Saved data entries:

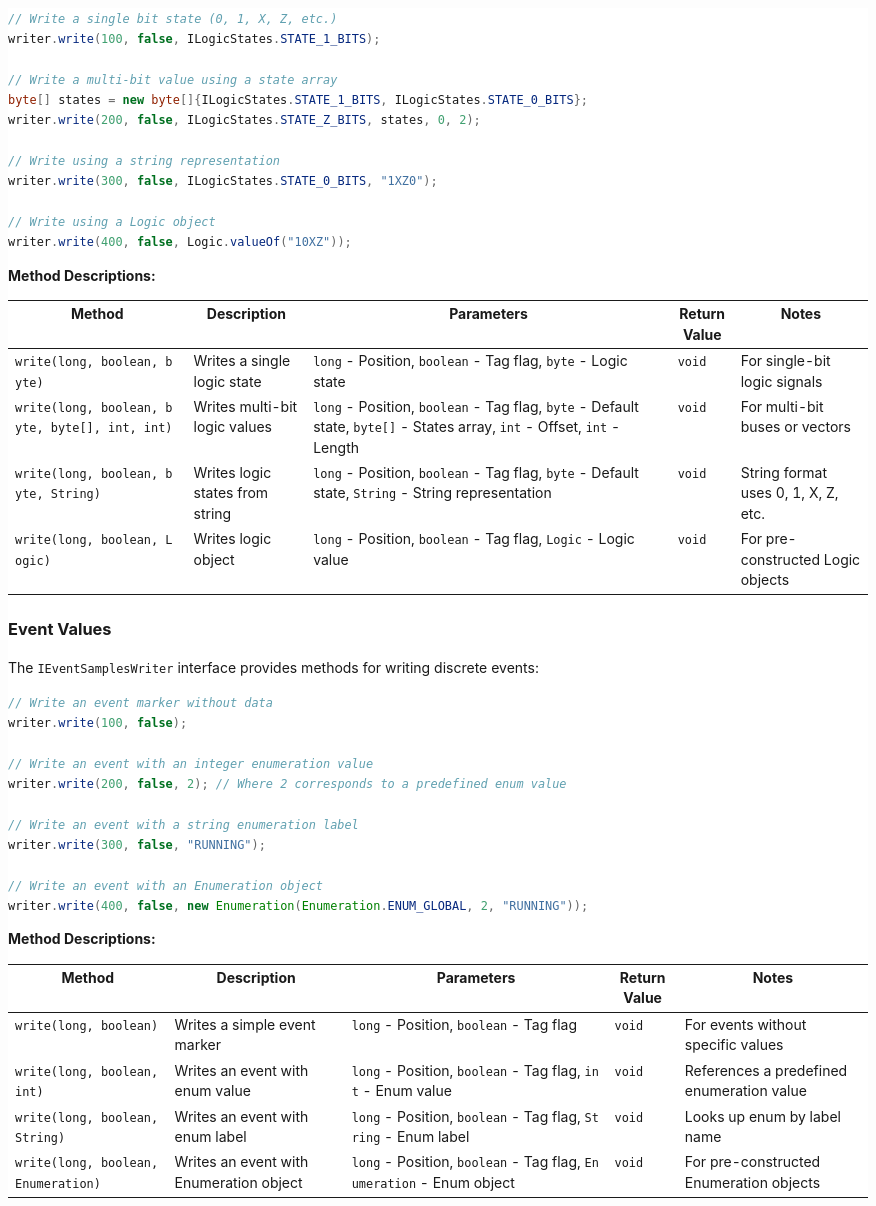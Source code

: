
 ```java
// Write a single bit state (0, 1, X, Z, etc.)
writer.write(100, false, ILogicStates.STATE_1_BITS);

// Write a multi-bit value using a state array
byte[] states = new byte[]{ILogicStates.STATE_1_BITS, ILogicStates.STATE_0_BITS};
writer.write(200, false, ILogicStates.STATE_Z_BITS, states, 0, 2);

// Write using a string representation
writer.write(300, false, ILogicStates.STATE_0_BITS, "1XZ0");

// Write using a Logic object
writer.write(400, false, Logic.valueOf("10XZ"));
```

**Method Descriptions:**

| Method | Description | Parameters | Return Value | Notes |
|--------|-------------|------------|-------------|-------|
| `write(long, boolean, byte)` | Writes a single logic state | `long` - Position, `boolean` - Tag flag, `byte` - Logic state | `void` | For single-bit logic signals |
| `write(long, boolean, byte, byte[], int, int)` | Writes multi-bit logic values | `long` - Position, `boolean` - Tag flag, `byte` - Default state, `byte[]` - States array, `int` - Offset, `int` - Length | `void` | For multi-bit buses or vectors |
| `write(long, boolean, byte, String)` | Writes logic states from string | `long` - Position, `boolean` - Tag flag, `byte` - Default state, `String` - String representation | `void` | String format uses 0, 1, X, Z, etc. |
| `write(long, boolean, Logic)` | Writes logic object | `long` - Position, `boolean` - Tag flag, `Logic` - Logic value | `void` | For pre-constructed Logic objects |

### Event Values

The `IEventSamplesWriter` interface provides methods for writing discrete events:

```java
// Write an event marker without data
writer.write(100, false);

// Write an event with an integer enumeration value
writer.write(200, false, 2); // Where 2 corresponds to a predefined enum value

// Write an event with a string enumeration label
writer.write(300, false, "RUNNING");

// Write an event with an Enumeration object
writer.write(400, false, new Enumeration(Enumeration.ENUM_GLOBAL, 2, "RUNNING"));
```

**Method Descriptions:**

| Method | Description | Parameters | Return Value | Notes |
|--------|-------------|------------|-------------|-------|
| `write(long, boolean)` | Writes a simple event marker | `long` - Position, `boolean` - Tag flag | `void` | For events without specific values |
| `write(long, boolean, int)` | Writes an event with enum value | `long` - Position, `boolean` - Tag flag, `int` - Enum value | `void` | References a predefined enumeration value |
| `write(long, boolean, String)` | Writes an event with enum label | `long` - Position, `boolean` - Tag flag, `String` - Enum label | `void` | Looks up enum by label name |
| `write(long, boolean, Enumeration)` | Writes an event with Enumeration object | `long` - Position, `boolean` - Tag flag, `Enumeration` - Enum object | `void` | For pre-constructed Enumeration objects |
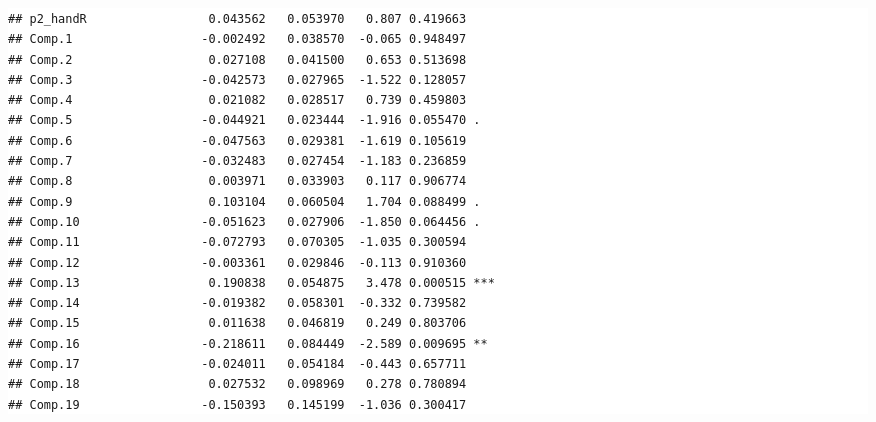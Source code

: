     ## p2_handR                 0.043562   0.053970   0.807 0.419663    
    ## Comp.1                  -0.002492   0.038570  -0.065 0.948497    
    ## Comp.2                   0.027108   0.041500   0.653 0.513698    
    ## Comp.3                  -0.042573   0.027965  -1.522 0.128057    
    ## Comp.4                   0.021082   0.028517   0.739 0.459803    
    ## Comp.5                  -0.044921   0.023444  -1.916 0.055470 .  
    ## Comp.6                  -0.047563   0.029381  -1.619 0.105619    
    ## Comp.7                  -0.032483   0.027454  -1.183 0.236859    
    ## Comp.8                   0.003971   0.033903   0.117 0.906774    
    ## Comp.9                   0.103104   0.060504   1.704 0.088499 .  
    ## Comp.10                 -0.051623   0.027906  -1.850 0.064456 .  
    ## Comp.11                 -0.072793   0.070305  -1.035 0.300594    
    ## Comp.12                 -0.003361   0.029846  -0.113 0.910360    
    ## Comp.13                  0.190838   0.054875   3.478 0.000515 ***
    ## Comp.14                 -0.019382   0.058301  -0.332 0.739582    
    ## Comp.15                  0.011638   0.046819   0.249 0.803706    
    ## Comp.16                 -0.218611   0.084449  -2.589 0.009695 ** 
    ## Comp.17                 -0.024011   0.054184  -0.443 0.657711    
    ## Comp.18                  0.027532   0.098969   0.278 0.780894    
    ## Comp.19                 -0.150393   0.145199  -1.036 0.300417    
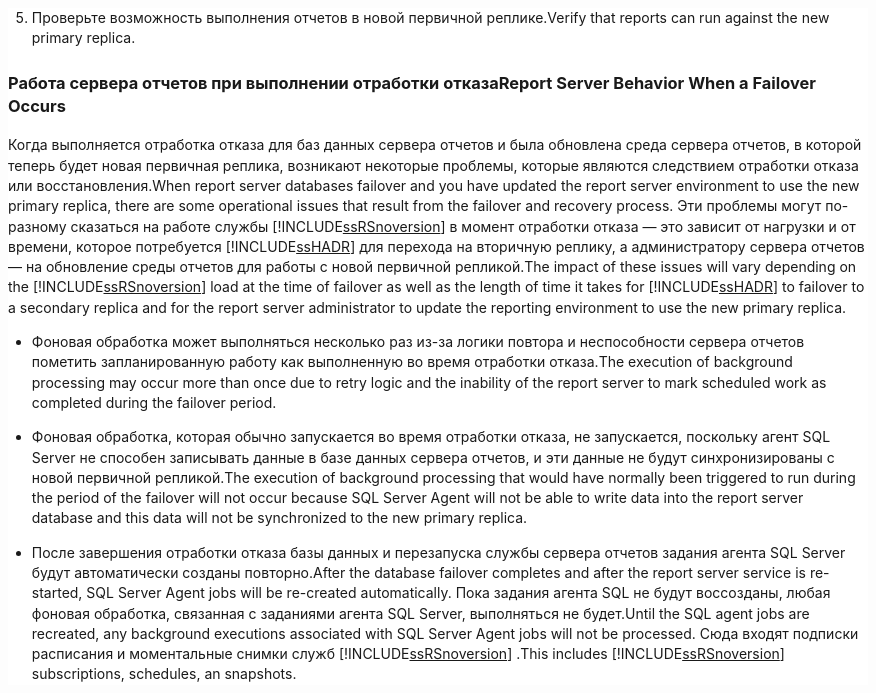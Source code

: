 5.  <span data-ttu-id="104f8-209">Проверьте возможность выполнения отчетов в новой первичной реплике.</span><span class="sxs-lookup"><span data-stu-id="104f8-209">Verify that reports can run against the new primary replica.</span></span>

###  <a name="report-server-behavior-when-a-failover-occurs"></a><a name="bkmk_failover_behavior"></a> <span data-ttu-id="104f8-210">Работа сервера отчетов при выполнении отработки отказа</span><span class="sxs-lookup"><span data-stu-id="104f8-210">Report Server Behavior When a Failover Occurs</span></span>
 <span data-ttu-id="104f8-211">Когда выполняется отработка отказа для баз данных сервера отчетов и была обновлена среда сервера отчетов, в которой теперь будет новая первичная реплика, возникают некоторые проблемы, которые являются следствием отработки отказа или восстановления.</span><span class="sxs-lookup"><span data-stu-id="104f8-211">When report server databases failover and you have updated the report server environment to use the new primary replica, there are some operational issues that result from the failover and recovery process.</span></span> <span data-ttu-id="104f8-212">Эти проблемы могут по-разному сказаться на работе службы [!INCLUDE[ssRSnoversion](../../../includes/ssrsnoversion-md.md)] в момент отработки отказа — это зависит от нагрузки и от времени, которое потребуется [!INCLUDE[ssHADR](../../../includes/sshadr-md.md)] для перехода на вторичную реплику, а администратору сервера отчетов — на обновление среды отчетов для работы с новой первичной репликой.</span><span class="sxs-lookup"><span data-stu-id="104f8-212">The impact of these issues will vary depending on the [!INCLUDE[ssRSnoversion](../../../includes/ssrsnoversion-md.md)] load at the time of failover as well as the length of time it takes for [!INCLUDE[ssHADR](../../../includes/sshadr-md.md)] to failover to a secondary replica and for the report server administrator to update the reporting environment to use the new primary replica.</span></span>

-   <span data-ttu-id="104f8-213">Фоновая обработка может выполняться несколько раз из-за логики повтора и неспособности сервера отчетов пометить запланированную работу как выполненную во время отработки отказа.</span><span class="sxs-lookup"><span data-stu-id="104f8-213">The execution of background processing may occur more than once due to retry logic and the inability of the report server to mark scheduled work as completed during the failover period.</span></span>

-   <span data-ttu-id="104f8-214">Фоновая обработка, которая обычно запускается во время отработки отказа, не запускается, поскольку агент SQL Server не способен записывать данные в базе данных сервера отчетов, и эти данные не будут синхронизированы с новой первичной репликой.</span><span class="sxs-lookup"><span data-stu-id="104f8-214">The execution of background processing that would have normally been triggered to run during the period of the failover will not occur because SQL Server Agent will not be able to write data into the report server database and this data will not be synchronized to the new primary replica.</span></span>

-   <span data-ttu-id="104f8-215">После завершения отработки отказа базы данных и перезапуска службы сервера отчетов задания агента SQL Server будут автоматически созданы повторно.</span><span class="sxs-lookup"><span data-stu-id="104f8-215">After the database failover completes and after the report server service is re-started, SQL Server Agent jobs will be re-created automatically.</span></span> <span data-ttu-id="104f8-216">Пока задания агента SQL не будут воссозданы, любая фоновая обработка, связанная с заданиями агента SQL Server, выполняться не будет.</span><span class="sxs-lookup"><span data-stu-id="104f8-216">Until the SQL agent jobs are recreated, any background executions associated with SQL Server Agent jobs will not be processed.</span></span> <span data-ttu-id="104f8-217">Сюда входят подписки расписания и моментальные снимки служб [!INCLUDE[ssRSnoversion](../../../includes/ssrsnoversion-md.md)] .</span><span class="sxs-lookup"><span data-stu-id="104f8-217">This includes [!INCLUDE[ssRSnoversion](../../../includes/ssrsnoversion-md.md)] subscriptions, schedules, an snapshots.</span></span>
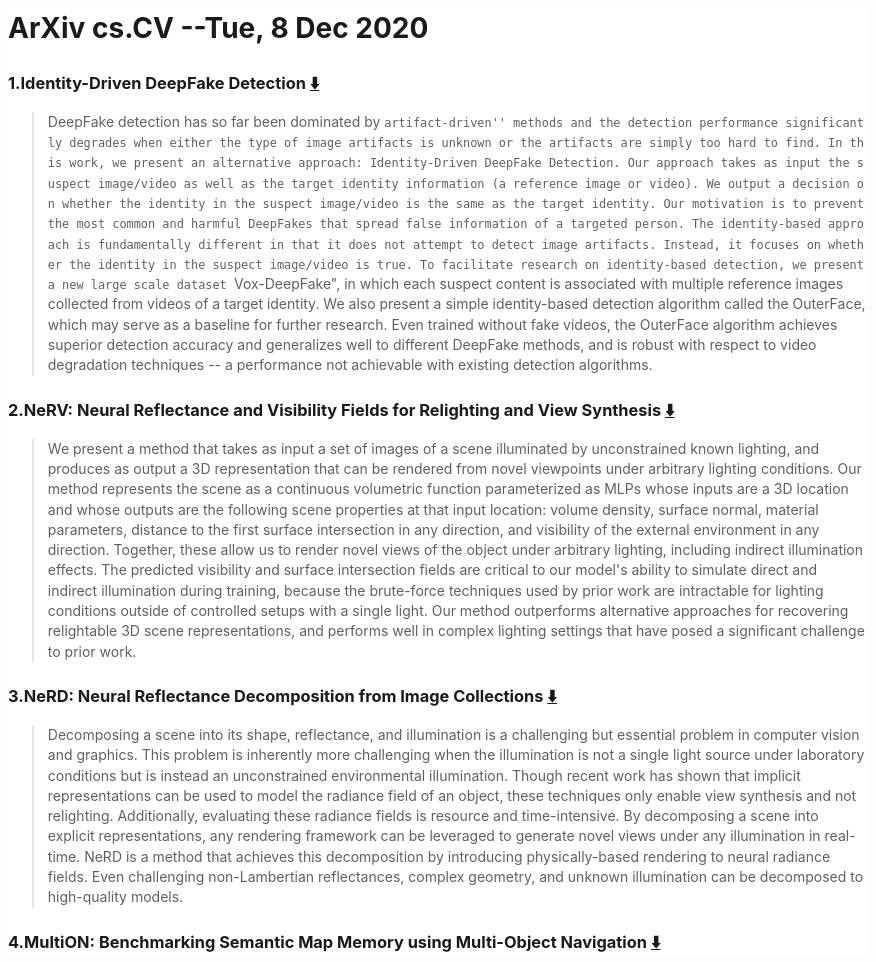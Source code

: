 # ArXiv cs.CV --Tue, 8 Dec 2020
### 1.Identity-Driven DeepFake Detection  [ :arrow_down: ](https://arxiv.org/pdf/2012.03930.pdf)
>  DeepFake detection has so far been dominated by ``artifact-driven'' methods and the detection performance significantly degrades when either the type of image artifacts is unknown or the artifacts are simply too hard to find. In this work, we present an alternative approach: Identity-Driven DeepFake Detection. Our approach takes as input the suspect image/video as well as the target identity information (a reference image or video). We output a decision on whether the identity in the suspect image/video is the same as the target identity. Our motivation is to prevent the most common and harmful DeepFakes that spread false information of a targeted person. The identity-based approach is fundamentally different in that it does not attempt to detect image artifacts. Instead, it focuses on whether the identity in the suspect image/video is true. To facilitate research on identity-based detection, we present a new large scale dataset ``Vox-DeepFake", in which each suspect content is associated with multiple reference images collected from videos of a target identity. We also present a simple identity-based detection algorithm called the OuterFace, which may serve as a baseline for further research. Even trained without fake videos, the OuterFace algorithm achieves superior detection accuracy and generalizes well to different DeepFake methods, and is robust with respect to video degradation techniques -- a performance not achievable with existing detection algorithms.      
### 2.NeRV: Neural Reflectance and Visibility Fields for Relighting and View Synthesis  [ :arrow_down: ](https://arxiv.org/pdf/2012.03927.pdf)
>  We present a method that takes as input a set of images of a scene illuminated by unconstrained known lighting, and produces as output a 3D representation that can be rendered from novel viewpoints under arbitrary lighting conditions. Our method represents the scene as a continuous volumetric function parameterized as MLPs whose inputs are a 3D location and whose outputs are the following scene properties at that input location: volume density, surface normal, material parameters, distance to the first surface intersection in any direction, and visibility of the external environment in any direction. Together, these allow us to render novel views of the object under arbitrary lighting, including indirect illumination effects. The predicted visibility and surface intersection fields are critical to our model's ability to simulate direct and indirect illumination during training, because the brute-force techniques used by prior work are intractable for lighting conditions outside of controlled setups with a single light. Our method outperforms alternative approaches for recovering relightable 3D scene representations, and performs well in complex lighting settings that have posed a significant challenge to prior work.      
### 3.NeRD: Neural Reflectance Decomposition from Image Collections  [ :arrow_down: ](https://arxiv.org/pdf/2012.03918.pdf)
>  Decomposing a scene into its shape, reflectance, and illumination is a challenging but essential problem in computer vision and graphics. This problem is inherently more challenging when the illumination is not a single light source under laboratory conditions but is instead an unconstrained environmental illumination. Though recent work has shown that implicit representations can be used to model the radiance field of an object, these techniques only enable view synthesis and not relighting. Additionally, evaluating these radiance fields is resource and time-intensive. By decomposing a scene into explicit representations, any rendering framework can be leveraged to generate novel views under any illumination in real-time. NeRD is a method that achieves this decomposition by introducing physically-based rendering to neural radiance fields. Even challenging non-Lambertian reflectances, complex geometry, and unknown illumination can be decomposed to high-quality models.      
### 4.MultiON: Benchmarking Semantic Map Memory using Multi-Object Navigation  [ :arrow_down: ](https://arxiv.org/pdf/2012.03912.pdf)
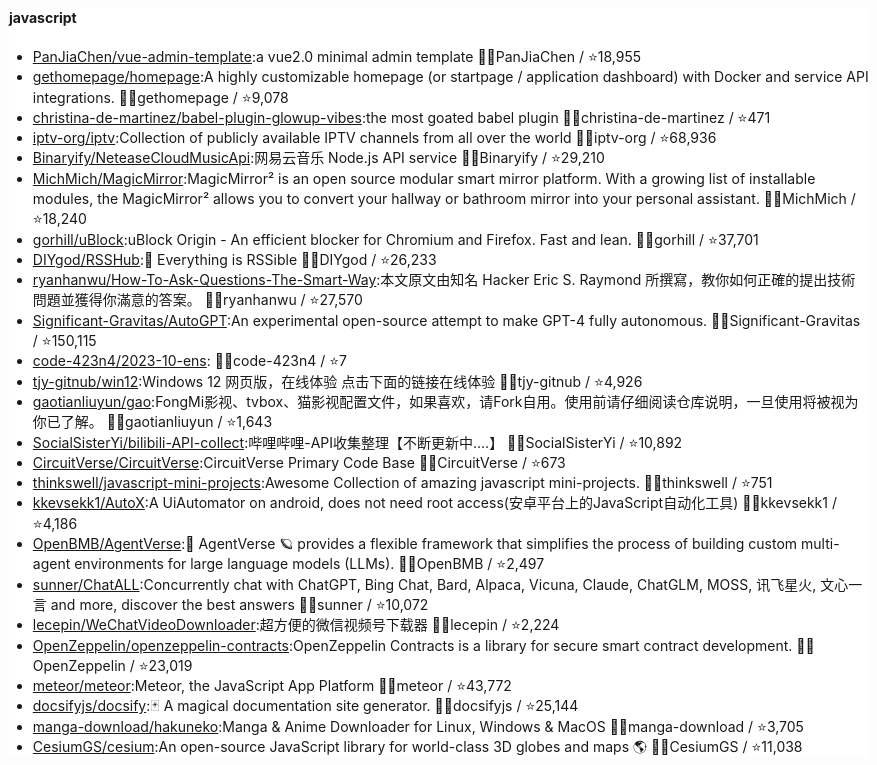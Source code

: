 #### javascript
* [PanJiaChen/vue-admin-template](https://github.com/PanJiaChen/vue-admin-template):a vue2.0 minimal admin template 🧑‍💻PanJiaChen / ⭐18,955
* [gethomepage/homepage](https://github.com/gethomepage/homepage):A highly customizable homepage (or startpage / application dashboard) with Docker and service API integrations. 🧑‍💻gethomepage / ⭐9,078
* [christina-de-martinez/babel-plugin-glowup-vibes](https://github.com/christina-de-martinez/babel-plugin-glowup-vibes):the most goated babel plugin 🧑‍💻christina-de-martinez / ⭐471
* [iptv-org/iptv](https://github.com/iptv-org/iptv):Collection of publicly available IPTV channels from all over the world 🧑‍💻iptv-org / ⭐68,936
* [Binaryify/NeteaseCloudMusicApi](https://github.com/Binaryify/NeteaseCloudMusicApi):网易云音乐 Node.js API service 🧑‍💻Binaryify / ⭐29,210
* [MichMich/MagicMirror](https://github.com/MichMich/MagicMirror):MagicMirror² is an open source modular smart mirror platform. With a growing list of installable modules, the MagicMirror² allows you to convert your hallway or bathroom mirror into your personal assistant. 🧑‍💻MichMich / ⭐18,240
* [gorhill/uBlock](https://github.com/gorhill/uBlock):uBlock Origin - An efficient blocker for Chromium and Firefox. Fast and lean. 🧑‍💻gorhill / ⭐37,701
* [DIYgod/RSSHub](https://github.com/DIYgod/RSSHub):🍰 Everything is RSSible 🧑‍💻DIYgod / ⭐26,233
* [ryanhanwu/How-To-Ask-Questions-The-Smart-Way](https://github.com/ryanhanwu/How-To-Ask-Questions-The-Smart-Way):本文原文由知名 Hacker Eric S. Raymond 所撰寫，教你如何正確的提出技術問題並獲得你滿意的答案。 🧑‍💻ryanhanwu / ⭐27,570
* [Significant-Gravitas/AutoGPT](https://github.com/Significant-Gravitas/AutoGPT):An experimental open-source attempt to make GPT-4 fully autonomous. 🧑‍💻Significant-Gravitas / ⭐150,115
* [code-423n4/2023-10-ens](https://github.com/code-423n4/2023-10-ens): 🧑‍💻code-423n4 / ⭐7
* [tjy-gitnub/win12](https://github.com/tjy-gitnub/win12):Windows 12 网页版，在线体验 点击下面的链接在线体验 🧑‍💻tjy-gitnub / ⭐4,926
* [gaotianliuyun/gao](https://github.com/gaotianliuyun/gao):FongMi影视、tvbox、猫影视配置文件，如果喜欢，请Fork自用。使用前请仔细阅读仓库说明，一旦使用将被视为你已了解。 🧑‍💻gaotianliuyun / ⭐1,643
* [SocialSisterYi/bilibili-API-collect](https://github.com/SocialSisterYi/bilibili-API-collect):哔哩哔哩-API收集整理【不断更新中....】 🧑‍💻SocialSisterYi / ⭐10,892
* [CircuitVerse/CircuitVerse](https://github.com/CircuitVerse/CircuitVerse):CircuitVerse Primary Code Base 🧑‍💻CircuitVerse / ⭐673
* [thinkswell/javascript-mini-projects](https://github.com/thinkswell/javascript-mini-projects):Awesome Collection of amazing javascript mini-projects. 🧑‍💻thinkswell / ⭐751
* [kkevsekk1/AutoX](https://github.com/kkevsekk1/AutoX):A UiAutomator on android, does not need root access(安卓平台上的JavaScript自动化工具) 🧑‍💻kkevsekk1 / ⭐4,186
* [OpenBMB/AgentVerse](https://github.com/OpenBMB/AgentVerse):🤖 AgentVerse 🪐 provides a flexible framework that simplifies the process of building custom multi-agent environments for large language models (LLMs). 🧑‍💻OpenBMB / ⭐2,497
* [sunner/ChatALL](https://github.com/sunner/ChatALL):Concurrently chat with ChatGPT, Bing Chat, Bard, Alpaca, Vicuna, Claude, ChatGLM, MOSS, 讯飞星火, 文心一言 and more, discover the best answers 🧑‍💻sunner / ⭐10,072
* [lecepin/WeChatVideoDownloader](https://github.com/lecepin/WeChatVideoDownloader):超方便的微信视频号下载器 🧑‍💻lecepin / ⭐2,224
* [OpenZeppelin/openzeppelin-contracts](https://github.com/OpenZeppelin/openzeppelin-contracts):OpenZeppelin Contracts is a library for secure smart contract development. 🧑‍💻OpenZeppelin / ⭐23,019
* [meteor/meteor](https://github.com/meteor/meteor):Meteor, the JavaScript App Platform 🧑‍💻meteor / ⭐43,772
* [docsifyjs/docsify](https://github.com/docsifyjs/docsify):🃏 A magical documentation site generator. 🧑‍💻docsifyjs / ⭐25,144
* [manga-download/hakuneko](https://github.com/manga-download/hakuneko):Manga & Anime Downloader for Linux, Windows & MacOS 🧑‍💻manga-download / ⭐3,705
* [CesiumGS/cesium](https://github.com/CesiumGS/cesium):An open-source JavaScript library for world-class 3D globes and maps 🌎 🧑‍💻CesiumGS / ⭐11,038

TASK GOAL ▸ Taking the line with "--Tue, 8 Dec 2020" as the first and the line with "### 1.Identity-Driven DeepFake" as the last, retype that stretch of the data above exactly, with no other lines.

ANSWER SECTION ▸
: # ArXiv cs.CV --Tue, 8 Dec 2020
### 1.Identity-Driven DeepFake Detection  [ :arrow_down: ](https://arxiv.org/pdf/2012.03930.pdf)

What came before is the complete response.